A 35-year-old client has returned to her room following surgery on her right femur. She has an IV of D5 in one-half normal saline infusing at 125 mL/hr and is receiving morphine sulfate 10-15 mg IM q4h prn for pain. She last voided 5-1/2 hours ago when she was given her preoperative medication. In monitoring and promoting return of urinary function after surgery, the nurse would:
- A. Provide food and fluids at the client's request
- B. Maintain IV, increasing the rate hourly until the client voids
- C. Report to the surgeon if the client is unable to void within 8 hours of surgery
- D. Hold morphine sulfate injections for pain until the client voids, explaining to her that morphine sulfate can cause urinary retention
Correct Answer: C
Rationale: Provision of food and fluid promotes bowel elimination. Nutritional needs postoperatively are determined by the physician, not the client. Increasing IV fluids postoperatively will not cause a client to void. Any change in rate of administration of IV fluids should be determined by the physician. The postoperative client with normal kidney function who cannot void 8 hours after surgery is retaining urine. The client may need catheterization or medication. The physician must provide orders for both as necessary. Although morphine sulfate can cause urinary retention, withholding pain medication will not ensure that the client will void.

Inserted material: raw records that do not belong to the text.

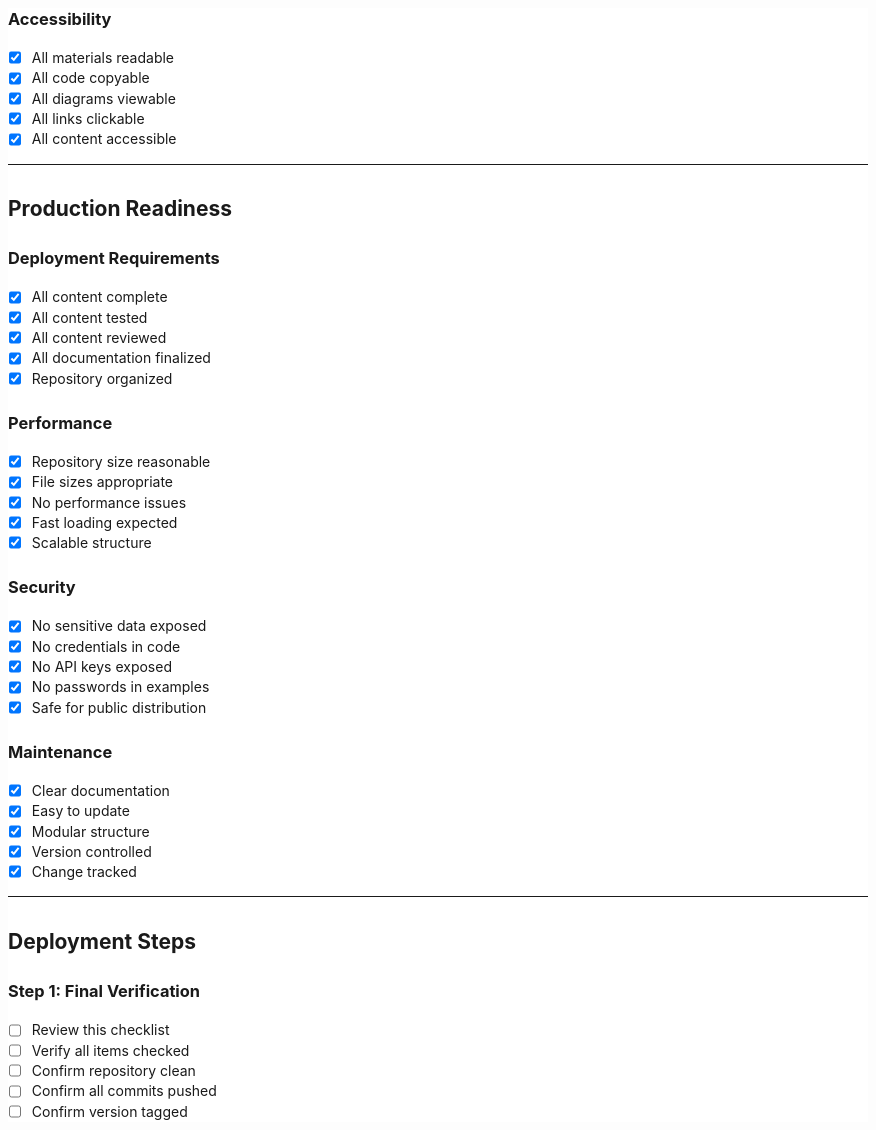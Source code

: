 ### Accessibility
- [x] All materials readable
- [x] All code copyable
- [x] All diagrams viewable
- [x] All links clickable
- [x] All content accessible

---

## Production Readiness

### Deployment Requirements
- [x] All content complete
- [x] All content tested
- [x] All content reviewed
- [x] All documentation finalized
- [x] Repository organized

### Performance
- [x] Repository size reasonable
- [x] File sizes appropriate
- [x] No performance issues
- [x] Fast loading expected
- [x] Scalable structure

### Security
- [x] No sensitive data exposed
- [x] No credentials in code
- [x] No API keys exposed
- [x] No passwords in examples
- [x] Safe for public distribution

### Maintenance
- [x] Clear documentation
- [x] Easy to update
- [x] Modular structure
- [x] Version controlled
- [x] Change tracked

---

## Deployment Steps

### Step 1: Final Verification
- [ ] Review this checklist
- [ ] Verify all items checked
- [ ] Confirm repository clean
- [ ] Confirm all commits pushed
- [ ] Confirm version tagged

The client with uncontrolled pain will probably not be able to void.
A client with a history of phenylketonuria is seen at the local family planning clinic. After completing the client's intake history, the nurse provides literature for a healthy pregnancy. Which statement indicates that the client needs further teaching?
- A. I can help control my weight by switching from sugar to Nutrasweet.
- B. I need to resume my old diet before becoming pregnant.
- C. I need to eliminate most sources of phenylalanine from my diet.
- D. Fresh fruits and raw vegetables will make excellent between-meal snacks.
Correct Answer: A
Rationale: Nutrasweet (aspartame) contains phenylalanine, which is harmful in phenylketonuria, so this statement indicates a need for further teaching.
On the first postpartal day, a client tells the nurse that she has been changing her perineal pads every 1/2 hour because they are saturated with bright red vaginal drainage. When palpating the uterus, the nurse assesses that it is somewhat soft, 1 fingerbreadth above the umbilicus, and midline. The nursing action to be taken is to:
- A. Gently massage the uterus until firm, express any clots, and note the amount and character of lochia
- B. Catheterize the client and reassess the uterus
- C. Begin IV fluids and administer oxytocic medication
- D. Administer analgesics as ordered to relieve discomfort
Correct Answer: A
Rationale: Gentle massage and expression of clots will let the fundus return to a state of firmness, allowing the uterus to function as the 'living ligature.' A distended bladder may promote uterine atony; however, after determining the bladder is distended, the nurse would have the client void. Catheterization is only done if normal bladder function has not returned. Oxytocic medications are ordered and administered if the uterus does not remain contracted after gentle massage and determining if the bladder is empty. The client is not complaining of discomfort or pain; therefore, analgesics are not necessary.